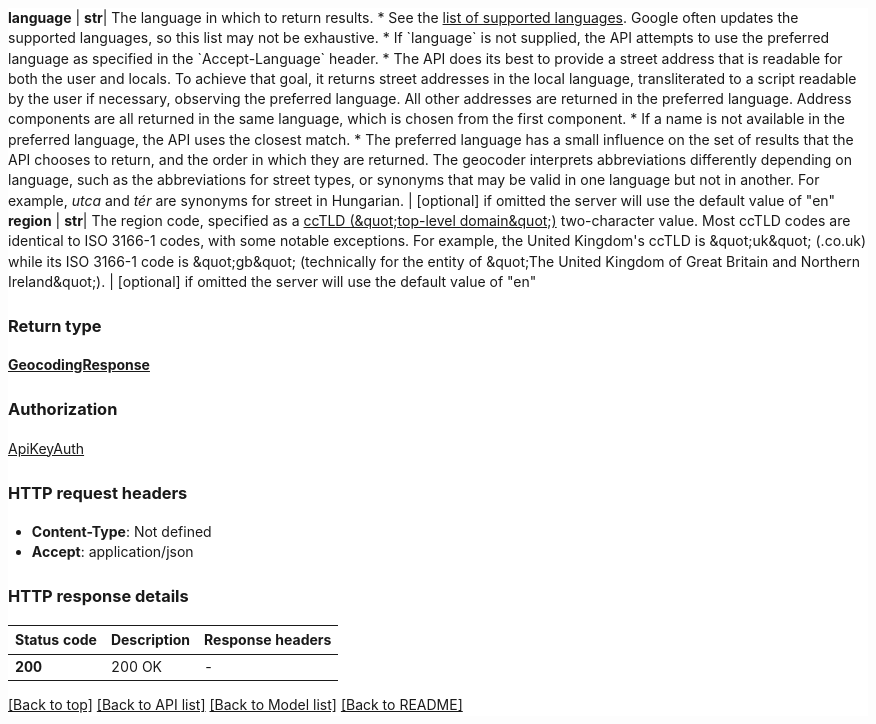  **language** | **str**| The language in which to return results.  * See the [list of supported languages](https://developers.google.com/maps/faq#languagesupport). Google often updates the supported languages, so this list may not be exhaustive. * If &#x60;language&#x60; is not supplied, the API attempts to use the preferred language as specified in the &#x60;Accept-Language&#x60; header. * The API does its best to provide a street address that is readable for both the user and locals. To achieve that goal, it returns street addresses in the local language, transliterated to a script readable by the user if necessary, observing the preferred language. All other addresses are returned in the preferred language. Address components are all returned in the same language, which is chosen from the first component. * If a name is not available in the preferred language, the API uses the closest match. * The preferred language has a small influence on the set of results that the API chooses to return, and the order in which they are returned. The geocoder interprets abbreviations differently depending on language, such as the abbreviations for street types, or synonyms that may be valid in one language but not in another. For example, _utca_ and _tér_ are synonyms for street in Hungarian. | [optional] if omitted the server will use the default value of "en"
 **region** | **str**| The region code, specified as a [ccTLD (\&quot;top-level domain\&quot;)](https://en.wikipedia.org/wiki/List_of_Internet_top-level_domains#Country_code_top-level_domains) two-character value. Most ccTLD codes are identical to ISO 3166-1 codes, with some notable exceptions. For example, the United Kingdom&#39;s ccTLD is \&quot;uk\&quot; (.co.uk) while its ISO 3166-1 code is \&quot;gb\&quot; (technically for the entity of \&quot;The United Kingdom of Great Britain and Northern Ireland\&quot;). | [optional] if omitted the server will use the default value of "en"

### Return type

[**GeocodingResponse**](GeocodingResponse.md)

### Authorization

[ApiKeyAuth](../README.md#ApiKeyAuth)

### HTTP request headers

 - **Content-Type**: Not defined
 - **Accept**: application/json


### HTTP response details

| Status code | Description | Response headers |
|-------------|-------------|------------------|
**200** | 200 OK |  -  |

[[Back to top]](#) [[Back to API list]](../README.md#documentation-for-api-endpoints) [[Back to Model list]](../README.md#documentation-for-models) [[Back to README]](../README.md)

WORK TASK: From the data above, report how many lines hold the word "README", answering with the number by itself.

EXPECTED ANSWER: 2